Health care workers, including those who provide in-home care, are at high risk for violence on the job, especially when working with patients suffering from dementia, accompanied by aggression.However, these workers may have difficulty securing damages from the patient and/or the patient’s family if injured in an attack by the patient. In many of these cases, our Atlanta workers’ compensation lawyers recognize workers’ compensation benefits are likely to be the only remedy.
The recent case of Gregory v. Cott, decided recently by the California Supreme Court, illustrates the issues.
Here, a home health care worker was contracted to care for an 85-year-old woman with Alzheimer’s disease. The patient lived at home with her husband, but required more supervision and day-to-day care than what he could provide. The worker was tasked with bathing, supervising, dressing and transporting the patient, as well as occasionally doing light housework.
Having previously worked in a home health care setting with Alzheimer’s patients, she was aware that sometimes they could have a proclivity to violence. In fact, the husband in this case warned the worker before she began that his wife sometimes acted out by biting, kicking, hitting or scratching.
Aggression in Alzheimer’s patients is commonly noted, particularly in the more advanced stages. It’s most often the expression of fear, confusion or frustration, rather than an actual attempt to hurt someone. But while the mind is weak, these patients can still inflict serious damage to caregivers or those attempting to restrain them.

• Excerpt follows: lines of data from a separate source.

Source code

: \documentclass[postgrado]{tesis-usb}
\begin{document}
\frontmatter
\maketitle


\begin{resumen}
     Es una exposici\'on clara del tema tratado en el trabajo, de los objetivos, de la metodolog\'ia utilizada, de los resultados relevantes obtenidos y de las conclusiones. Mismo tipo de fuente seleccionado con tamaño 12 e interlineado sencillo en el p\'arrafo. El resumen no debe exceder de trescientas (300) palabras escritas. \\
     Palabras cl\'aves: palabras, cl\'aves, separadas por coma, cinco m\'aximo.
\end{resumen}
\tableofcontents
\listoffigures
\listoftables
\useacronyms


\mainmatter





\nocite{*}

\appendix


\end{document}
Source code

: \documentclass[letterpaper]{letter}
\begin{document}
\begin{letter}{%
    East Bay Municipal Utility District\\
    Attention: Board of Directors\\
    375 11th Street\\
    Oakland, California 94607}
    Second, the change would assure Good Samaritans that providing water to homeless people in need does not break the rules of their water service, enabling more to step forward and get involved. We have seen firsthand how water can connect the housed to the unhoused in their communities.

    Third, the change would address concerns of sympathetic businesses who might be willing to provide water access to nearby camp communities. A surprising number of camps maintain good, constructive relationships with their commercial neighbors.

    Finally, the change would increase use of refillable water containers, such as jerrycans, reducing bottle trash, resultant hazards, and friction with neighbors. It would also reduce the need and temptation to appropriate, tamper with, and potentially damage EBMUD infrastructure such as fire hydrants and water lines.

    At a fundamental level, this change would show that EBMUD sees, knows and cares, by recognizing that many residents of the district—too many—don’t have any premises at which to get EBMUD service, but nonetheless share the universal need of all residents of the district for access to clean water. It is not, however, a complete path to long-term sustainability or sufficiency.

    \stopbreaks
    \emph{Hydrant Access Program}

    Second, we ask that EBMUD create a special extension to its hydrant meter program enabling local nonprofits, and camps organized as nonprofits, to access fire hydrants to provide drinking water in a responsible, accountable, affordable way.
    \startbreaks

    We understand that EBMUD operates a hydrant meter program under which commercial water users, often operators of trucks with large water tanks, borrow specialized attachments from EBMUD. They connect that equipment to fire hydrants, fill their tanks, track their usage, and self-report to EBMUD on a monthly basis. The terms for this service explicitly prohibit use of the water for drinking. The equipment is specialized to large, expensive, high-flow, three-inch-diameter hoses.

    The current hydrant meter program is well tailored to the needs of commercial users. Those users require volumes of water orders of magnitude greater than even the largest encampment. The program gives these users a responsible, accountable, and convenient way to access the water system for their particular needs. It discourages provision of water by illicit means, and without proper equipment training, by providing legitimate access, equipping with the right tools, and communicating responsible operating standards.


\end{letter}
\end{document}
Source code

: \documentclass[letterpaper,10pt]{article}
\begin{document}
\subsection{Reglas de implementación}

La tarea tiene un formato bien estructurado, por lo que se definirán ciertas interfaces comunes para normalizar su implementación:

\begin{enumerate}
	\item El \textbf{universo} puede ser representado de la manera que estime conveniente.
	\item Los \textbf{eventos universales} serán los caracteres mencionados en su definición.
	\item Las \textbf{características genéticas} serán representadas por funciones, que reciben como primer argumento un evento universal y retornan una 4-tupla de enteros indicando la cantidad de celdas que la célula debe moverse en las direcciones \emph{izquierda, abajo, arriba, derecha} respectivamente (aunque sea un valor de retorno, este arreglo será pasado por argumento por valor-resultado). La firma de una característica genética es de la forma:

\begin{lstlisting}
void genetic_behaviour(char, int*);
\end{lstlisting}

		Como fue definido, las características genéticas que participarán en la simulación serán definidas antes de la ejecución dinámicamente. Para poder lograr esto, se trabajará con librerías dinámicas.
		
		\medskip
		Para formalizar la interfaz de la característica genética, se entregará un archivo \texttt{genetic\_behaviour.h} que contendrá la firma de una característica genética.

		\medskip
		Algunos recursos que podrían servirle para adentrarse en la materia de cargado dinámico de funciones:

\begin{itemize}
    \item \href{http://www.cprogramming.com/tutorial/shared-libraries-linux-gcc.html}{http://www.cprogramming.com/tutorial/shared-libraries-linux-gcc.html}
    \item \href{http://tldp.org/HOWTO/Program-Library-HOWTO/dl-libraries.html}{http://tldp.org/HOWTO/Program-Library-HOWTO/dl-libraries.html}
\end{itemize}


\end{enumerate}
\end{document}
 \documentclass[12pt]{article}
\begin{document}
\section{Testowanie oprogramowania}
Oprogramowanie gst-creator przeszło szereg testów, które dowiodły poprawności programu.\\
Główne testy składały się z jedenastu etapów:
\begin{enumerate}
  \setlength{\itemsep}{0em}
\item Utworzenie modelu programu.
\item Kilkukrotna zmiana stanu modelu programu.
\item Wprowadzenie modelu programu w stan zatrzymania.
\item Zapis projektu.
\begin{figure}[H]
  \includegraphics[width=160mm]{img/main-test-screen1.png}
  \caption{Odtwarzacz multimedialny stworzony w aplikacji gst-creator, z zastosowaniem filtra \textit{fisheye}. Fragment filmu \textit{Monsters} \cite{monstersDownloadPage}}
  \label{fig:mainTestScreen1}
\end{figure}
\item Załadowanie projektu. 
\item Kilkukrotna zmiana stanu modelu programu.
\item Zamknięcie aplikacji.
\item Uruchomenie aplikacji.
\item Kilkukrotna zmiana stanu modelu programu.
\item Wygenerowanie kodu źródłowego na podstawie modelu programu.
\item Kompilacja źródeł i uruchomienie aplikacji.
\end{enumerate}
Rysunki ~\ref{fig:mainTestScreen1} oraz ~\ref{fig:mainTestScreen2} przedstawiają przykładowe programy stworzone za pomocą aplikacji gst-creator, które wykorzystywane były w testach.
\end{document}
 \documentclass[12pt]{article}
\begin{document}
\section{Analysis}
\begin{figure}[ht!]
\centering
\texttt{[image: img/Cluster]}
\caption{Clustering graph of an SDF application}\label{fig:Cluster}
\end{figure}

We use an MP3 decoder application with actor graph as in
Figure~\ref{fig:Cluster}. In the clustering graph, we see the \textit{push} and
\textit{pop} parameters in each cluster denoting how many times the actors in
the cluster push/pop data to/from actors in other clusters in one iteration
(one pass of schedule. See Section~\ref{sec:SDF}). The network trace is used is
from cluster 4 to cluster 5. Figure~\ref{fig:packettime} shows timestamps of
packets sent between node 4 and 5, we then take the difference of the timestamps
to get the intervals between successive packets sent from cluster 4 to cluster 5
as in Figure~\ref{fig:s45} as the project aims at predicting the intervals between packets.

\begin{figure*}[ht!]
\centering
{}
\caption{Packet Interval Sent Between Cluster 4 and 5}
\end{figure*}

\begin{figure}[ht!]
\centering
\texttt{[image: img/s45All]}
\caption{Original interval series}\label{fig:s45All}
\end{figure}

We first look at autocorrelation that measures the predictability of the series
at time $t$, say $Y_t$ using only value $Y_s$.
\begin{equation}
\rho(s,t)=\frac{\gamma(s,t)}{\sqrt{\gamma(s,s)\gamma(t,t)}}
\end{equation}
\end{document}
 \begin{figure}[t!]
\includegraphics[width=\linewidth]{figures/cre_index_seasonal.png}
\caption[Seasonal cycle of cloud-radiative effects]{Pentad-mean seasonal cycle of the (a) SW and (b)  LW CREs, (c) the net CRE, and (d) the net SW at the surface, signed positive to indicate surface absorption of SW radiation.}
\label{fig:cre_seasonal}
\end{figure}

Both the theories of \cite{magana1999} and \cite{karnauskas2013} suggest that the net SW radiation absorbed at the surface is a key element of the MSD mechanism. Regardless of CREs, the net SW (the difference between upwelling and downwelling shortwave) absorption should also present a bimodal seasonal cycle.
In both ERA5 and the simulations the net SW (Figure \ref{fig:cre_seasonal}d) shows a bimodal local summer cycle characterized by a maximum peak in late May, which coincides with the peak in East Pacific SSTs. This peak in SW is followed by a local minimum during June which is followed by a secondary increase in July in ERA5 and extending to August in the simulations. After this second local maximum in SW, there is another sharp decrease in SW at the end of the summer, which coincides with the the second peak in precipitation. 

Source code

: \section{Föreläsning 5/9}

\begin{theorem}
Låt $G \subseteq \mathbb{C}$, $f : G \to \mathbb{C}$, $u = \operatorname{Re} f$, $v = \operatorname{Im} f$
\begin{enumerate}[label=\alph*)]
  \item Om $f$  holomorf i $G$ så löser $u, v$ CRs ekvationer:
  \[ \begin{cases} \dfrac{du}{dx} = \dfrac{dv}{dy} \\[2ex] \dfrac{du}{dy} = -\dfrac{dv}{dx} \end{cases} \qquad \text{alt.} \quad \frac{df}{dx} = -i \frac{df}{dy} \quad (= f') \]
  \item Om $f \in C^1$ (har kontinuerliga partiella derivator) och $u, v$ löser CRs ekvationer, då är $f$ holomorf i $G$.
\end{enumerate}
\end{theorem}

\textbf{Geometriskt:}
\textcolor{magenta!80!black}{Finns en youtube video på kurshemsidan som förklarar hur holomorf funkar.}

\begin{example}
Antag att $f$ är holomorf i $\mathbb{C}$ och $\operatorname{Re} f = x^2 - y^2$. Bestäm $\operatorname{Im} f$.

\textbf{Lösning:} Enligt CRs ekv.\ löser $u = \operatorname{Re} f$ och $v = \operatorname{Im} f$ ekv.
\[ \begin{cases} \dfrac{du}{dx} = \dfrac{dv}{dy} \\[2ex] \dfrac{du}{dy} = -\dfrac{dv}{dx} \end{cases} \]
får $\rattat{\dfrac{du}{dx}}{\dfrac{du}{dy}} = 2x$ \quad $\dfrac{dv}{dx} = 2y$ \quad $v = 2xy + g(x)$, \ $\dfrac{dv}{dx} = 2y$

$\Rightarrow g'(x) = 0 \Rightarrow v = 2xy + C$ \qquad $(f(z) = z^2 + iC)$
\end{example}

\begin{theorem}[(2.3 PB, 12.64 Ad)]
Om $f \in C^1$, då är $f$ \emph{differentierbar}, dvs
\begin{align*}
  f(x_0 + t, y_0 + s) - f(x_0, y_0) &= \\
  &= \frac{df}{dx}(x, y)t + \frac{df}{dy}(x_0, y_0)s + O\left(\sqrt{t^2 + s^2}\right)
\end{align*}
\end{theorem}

Here, the caregiver was at home alone with the patient, washing a knife, when the patient came up from behind and reached for the knife. A brief struggle ensued, and the worker suffered a deep gash to her wrist that resulted in permanent loss of feeling in part of her hand and chronic pain.
She sought and received workers’ compensation benefits for her injuries. However, she also sought to collect damages for negligence from the patient and her husband. In a split decision by the state supreme court, however, justices rejected the basic premise of her argument. The court held those with Alzheimer’s disease can’t be liable for injuries they inflict on health care workers.
The reasoning is that those who accept these work assignments understand and assume the risk of physical harm, consistent with the manifestation of aggressive known to be common with sufferers of this disease. In other words, they can’t sue clients for injuries caused by the very risks they have been trained and hired to confront.
This kind of policy, the court indicated, is important in terms of ensuring disabled parties are not automatically relegated to institutions. The court reasoned loved ones would be more apt to institutionalize loved ones if they knew they could face liability if their loved ones harmed a health care worker in their home.
This does not mean home health care workers should not be protected. The Centers for Disease Control & Prevention, having identified home health care workers as particularly vulnerable to physical attacks, issued a report to guide both employers and workers on how to minimize the risk.
Among the steps employers can take:
- Establish a clear zero-tolerance policy for all violent incidents.
- Train workers on how to recognize and prevent workplace violence.
- Thoroughly investigate all reports of violence.
- Work with police to identify potentially dangerous neighborhoods where special precautions might need to be taken, and inform workers of the information received.
- Encourage employees to report any observance of unsecured weapons in the client’s home.
For information on Atlanta work injury compensation, contact J. Franklin Burns, P.C., at 1-404-920-4708 .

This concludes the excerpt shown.